Among the findings of the investigation by Clement and Juneau-Katsuya, dubbed Project Anne, is that P.E.I.’s Provincial Nominee Program was exploited as what they call a “visa-for-influence” scheme, allowing immigrants—including wealthy applicants linked to Beijing—to gain near-instant permanent residence in exchange for investments that, the authors say, often never materialized.
It also investigates allegations of money laundering through government programs and real estate transactions, while uncovering unusual cases such as the kidnapping of a monk, a hotel allegedly serving as the residence for more than 500 Chinese nationals, and a series of unexplained suicides.
“So, when Canada and the world were all in on partnering with China, many just followed the leaders and saw the Chinese market as a great opportunity to diversify PEI’s export markets and bring new immigrants to the province given that the aging of the population was leading to negative birth rates on Prince Edward Island,” reads the book.
“Meanwhile immigrants were coming with lots of money to buy real estate, and that meant new jobs and new wealth for the Island.
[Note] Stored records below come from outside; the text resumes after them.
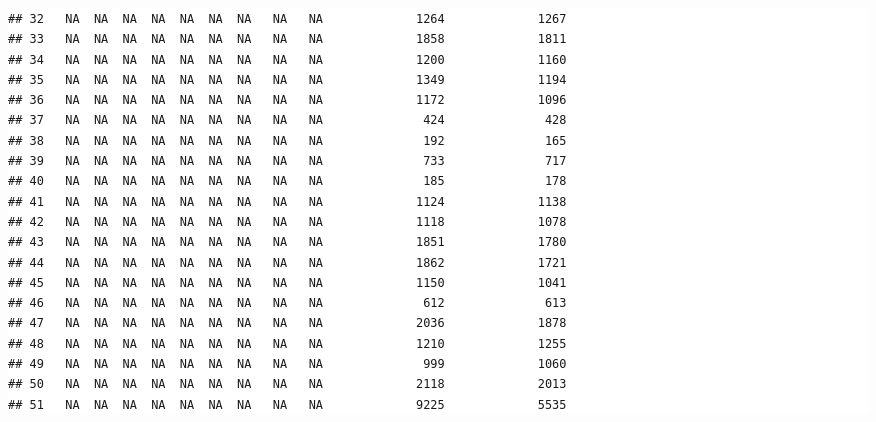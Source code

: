     ## 32   NA  NA  NA  NA  NA  NA  NA   NA   NA             1264             1267
    ## 33   NA  NA  NA  NA  NA  NA  NA   NA   NA             1858             1811
    ## 34   NA  NA  NA  NA  NA  NA  NA   NA   NA             1200             1160
    ## 35   NA  NA  NA  NA  NA  NA  NA   NA   NA             1349             1194
    ## 36   NA  NA  NA  NA  NA  NA  NA   NA   NA             1172             1096
    ## 37   NA  NA  NA  NA  NA  NA  NA   NA   NA              424              428
    ## 38   NA  NA  NA  NA  NA  NA  NA   NA   NA              192              165
    ## 39   NA  NA  NA  NA  NA  NA  NA   NA   NA              733              717
    ## 40   NA  NA  NA  NA  NA  NA  NA   NA   NA              185              178
    ## 41   NA  NA  NA  NA  NA  NA  NA   NA   NA             1124             1138
    ## 42   NA  NA  NA  NA  NA  NA  NA   NA   NA             1118             1078
    ## 43   NA  NA  NA  NA  NA  NA  NA   NA   NA             1851             1780
    ## 44   NA  NA  NA  NA  NA  NA  NA   NA   NA             1862             1721
    ## 45   NA  NA  NA  NA  NA  NA  NA   NA   NA             1150             1041
    ## 46   NA  NA  NA  NA  NA  NA  NA   NA   NA              612              613
    ## 47   NA  NA  NA  NA  NA  NA  NA   NA   NA             2036             1878
    ## 48   NA  NA  NA  NA  NA  NA  NA   NA   NA             1210             1255
    ## 49   NA  NA  NA  NA  NA  NA  NA   NA   NA              999             1060
    ## 50   NA  NA  NA  NA  NA  NA  NA   NA   NA             2118             2013
    ## 51   NA  NA  NA  NA  NA  NA  NA   NA   NA             9225             5535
Whatever the government’s intentions, for Islanders, it was as if Anne of Green Gables, a symbol of the purity of rural life on the Island and her coming of age, had been sold out,” the book continues, making a reference to a business venture to promote Lucy Maud Montgomery’s 1908 classic novel “Anne of Green Gables” in China with prospects of merchandising and drawing tourists.
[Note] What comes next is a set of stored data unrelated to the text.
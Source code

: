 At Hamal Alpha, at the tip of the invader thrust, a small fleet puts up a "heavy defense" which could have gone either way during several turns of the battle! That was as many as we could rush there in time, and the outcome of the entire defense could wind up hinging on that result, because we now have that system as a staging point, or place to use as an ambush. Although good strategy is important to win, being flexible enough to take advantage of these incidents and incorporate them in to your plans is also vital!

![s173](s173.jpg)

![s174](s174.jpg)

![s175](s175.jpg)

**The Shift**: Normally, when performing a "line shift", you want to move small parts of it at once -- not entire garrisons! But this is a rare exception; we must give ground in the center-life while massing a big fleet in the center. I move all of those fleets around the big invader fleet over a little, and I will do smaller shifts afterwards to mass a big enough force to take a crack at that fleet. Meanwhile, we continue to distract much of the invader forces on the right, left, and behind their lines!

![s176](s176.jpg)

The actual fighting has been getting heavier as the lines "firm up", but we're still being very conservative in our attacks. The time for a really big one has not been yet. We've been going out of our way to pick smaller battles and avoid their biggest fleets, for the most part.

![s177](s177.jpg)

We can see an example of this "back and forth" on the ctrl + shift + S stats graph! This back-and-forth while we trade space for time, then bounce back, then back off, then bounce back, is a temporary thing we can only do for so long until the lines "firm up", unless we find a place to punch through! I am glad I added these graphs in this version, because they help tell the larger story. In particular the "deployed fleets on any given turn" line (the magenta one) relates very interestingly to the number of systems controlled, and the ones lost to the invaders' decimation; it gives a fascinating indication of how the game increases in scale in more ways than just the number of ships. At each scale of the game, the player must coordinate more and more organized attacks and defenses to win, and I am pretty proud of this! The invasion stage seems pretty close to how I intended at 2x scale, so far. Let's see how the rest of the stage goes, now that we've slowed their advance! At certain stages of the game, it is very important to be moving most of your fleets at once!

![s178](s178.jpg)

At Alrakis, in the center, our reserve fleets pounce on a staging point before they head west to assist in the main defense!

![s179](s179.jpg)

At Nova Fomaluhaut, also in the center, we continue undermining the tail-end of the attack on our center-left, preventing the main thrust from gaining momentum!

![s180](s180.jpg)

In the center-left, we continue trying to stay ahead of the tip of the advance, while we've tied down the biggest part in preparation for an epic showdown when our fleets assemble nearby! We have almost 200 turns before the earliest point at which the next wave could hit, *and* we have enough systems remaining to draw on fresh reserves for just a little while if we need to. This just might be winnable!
“Poor Anne’s very soul and the innocence she represented had been sold to the most ruthless dictatorship and murderous regime the world has ever known, and this almost a decade before the brutal treatment of Hong Kongers and the exposure of the concentration camps in Xinjiang became known to the world.”
The book’s authors say Beijing did not choose P.E.I. for its operations by accident. They cite its small size, low media scrutiny, and “outsized political access” as factors that make it an “ideal proving ground for foreign interference.”
A note by the publisher adds, “P.E.I. may be a frontline in a global campaign of covert domination—a quiet province turned into a strategic beachhead.”
The investigation took the authors to places like Taiwan, Germany, and the United States to speak with key sources such as dissidents, government exiles, and global intelligence officials.
The book urges the Canadian government to treat elite capture and foreign-influenced immigration schemes as national security threats. Meanwhile, the authors warn that the P.E.I. case is only the tip of the iceberg.
“P.E.I. may be small, but its story might just save a nation,” reads the book’s description.